Между тем, вернувшись из ссылки в начале перестройки и оказавшись в Москве в 1986 году, Павловский очень быстро становится вождем неформалов и участником целого ряда интереснейших медиапроектов, среди которых я хорошо запомнил один — журнал «Век XX и мир». Впервые я увидел имя Глеба Павловского на страницах именно этого журнала осенью 1990 года. В этом тонком ежемесячнике, издаваемом Комитетом защиты мира, в начале 1990-х годов обосновывалось представление, что либерализм на евразийском пространстве возможен лишь в условиях сохранения обновленного СССР. Если Союз распадется, и на его месте возникнет десяток автократических режимов, включая российский, что приведет к краху всех усилий по вестернизации полуазиатского пространства. Поэтому, делали вывод Павловский и его единомышленники, СССР надо спасать в том числе от тех, кто хочет его распада для продвижения дела демократии и либерализма. Сейчас все это звучит почти как аксиома — тогда попахивало близостью к условному «Алкснису» и, соответственно, отчуждением от либеральной среды.
Отметим еще один важный момент — отношение Павловского и его учителя Гефтера к Западу.
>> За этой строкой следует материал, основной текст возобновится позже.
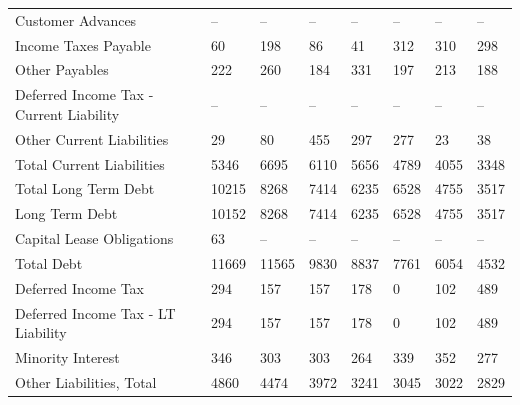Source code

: \documentclass[grad,numbers]{coppe}
\begin{document}
\begin{longtable}[t]{llllllll}
  \hspace{1em}\hspace{1em}Customer Advances & -- & -- & -- & -- & -- & -- & --\\
  \hspace{1em}\hspace{1em}Income Taxes Payable & 60 & 198 & 86 & 41 & 312 & 310 & 298\\
  \hspace{1em}\hspace{1em}Other Payables & 222 & 260 & 184 & 331 & 197 & 213 & 188\\
  \hspace{1em}\hspace{1em}Deferred Income Tax - Current Liability & -- & -- & -- & -- & -- & -- & --\\
  \hspace{1em}\hspace{1em}Other Current Liabilities & 29 & 80 & 455 & 297 & 277 & 23 & 38\\
  \hspace{1em}Total Current Liabilities & 5346 & 6695 & 6110 & 5656 & 4789 & 4055 & 3348\\
  \hspace{1em}Total Long Term Debt & 10215 & 8268 & 7414 & 6235 & 6528 & 4755 & 3517\\
  \hspace{1em}\hspace{1em}Long Term Debt & 10152 & 8268 & 7414 & 6235 & 6528 & 4755 & 3517\\
  \hspace{1em}\hspace{1em}Capital Lease Obligations & 63 & -- & -- & -- & -- & -- & --\\
  \hspace{1em}Total Debt & 11669 & 11565 & 9830 & 8837 & 7761 & 6054 & 4532\\
  \hspace{1em}Deferred Income Tax & 294 & 157 & 157 & 178 & 0 & 102 & 489\\
  \hspace{1em}\hspace{1em}Deferred Income Tax - LT Liability & 294 & 157 & 157 & 178 & 0 & 102 & 489\\
  \hspace{1em}Minority Interest & 346 & 303 & 303 & 264 & 339 & 352 & 277\\
  \hspace{1em}Other Liabilities, Total & 4860 & 4474 & 3972 & 3241 & 3045 & 3022 & 2829\\

\end{longtable}
\end{document}
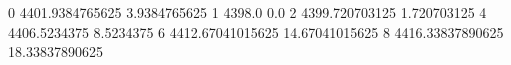 0 4401.9384765625 3.9384765625
1 4398.0 0.0
2 4399.720703125 1.720703125
4 4406.5234375 8.5234375
6 4412.67041015625 14.67041015625
8 4416.33837890625 18.33837890625
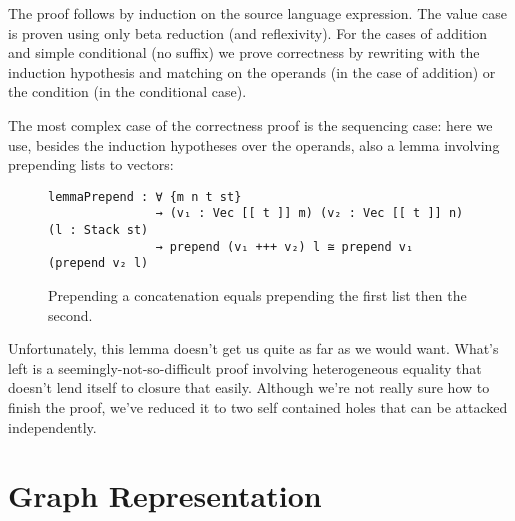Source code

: \documentclass[a4paper]{article}
\begin{document}
        
        The proof follows by induction on the source language expression.
        The value case is proven using only beta reduction (and reflexivity).
        For the cases of addition and simple conditional (no suffix) we prove correctness
        by rewriting with the induction hypothesis and matching on the operands (in the case of addition) or the condition (in the conditional case).

        The most complex case of the correctness proof is the sequencing case:
        here we use, besides the induction hypotheses over the operands, also a lemma involving prepending lists to vectors:

        \begin{figure}[h!]
\begin{verbatim}
lemmaPrepend : ∀ {m n t st}
               → (v₁ : Vec [[ t ]] m) (v₂ : Vec [[ t ]] n) (l : Stack st)
               → prepend (v₁ +++ v₂) l ≅ prepend v₁ (prepend v₂ l)
\end{verbatim}
            \caption{Prepending a concatenation equals prepending the first list then the second.
                \label{lst:lemmaprepend}
            }
        \end{figure}

        Unfortunately, this lemma doesn't get us quite as far as we would want. What's left is a seemingly-not-so-difficult proof involving heterogeneous 
        equality that doesn't lend itself to closure that easily. Although we're not really sure how to finish the proof, we've reduced it to two
        self contained holes that can be attacked independently.
        

    \section{Graph Representation}
    \label{sec:lifting_introduction}


          
\end{document}
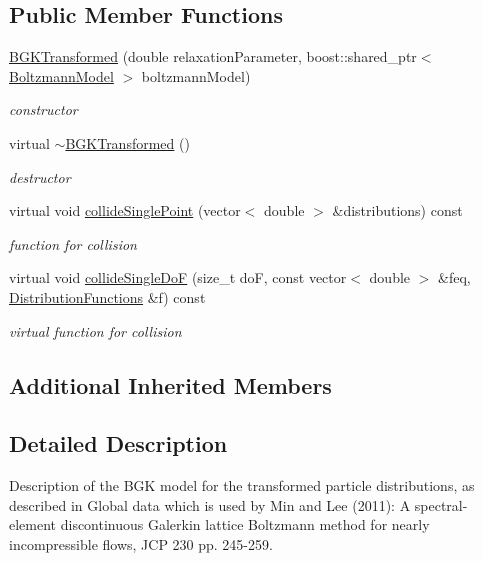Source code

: \subsection*{Public Member Functions}
\begin{DoxyCompactItemize}
\item 
\hyperlink{classnatrium_1_1BGKTransformed_aafd0ed5b888da93e496c0a29e092bf5b}{B\-G\-K\-Transformed} (double relaxation\-Parameter, boost\-::shared\-\_\-ptr$<$ \hyperlink{classnatrium_1_1BoltzmannModel}{Boltzmann\-Model} $>$ boltzmann\-Model)
\begin{DoxyCompactList}\small\item\em constructor \end{DoxyCompactList}\item 
\hypertarget{classnatrium_1_1BGKTransformed_a554c68facfbd2b126f24504f215eb193}{virtual \hyperlink{classnatrium_1_1BGKTransformed_a554c68facfbd2b126f24504f215eb193}{$\sim$\-B\-G\-K\-Transformed} ()}\label{classnatrium_1_1BGKTransformed_a554c68facfbd2b126f24504f215eb193}

\begin{DoxyCompactList}\small\item\em destructor \end{DoxyCompactList}\item 
virtual void \hyperlink{classnatrium_1_1BGKTransformed_a2e40159e5f5204431b1acb84b15910c0}{collide\-Single\-Point} (vector$<$ double $>$ \&distributions) const 
\begin{DoxyCompactList}\small\item\em function for collision \end{DoxyCompactList}\item 
virtual void \hyperlink{classnatrium_1_1BGKTransformed_a6bb41acd37234d2f92a9d868ff2486e1}{collide\-Single\-Do\-F} (size\-\_\-t do\-F, const vector$<$ double $>$ \&feq, \hyperlink{classnatrium_1_1DistributionFunctions}{Distribution\-Functions} \&f) const 
\begin{DoxyCompactList}\small\item\em virtual function for collision \end{DoxyCompactList}\end{DoxyCompactItemize}
\subsection*{Additional Inherited Members}


\subsection{Detailed Description}
Description of the B\-G\-K model for the transformed particle distributions, as described in Global data which is used by Min and Lee (2011)\-: A spectral-\/element discontinuous Galerkin lattice Boltzmann method for nearly incompressible flows, J\-C\-P 230 pp. 245-\/259.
Думаю, что оно определилось где-то в это время, в период горбачевской перестройки, и с того момента если и менялось, то по причинам тактического, а не стратегического свойства. Несомненно, что они оба были западниками. Очевидно, что оба считали Россию европейской страной, и перспектива ухода России из Европы не представлялась им ни желательной, ни возможной. Если говорить конкретно о Павловском, то, думаю, Запад он ценил за внимание к «слабости», за толерантность ко всему, что не связано с грубой силой и за повышенную чувствительность к человеческому страданию. Парадоксальность западничества Павловского состояла в том, что он (опять же вслед за Гефтером) полагал, что эти качества Запад приобрел далеко не сразу, не полностью и в немалой степени — благодаря Советскому Союзу. Если бы у левой интеллигенции Европы не было союзника в лице антифашистской империи СССР, и если бы СССР отступил окончательно от своего антифашизма (а такой вариант, безусловно, просматривался в выборе 1939 года), то фашизации Европы никто и ничто не смог бы эффективно противостоять внутри нее самой. В условиях еще не произведенной деколонизации расизм был самой логичной социальной идеологией, и он несомненно восторжествовал бы после падения конкретно гитлеровской Германией… в том случае, если бы западный мир не столкнулся с коммунистическим вызовом.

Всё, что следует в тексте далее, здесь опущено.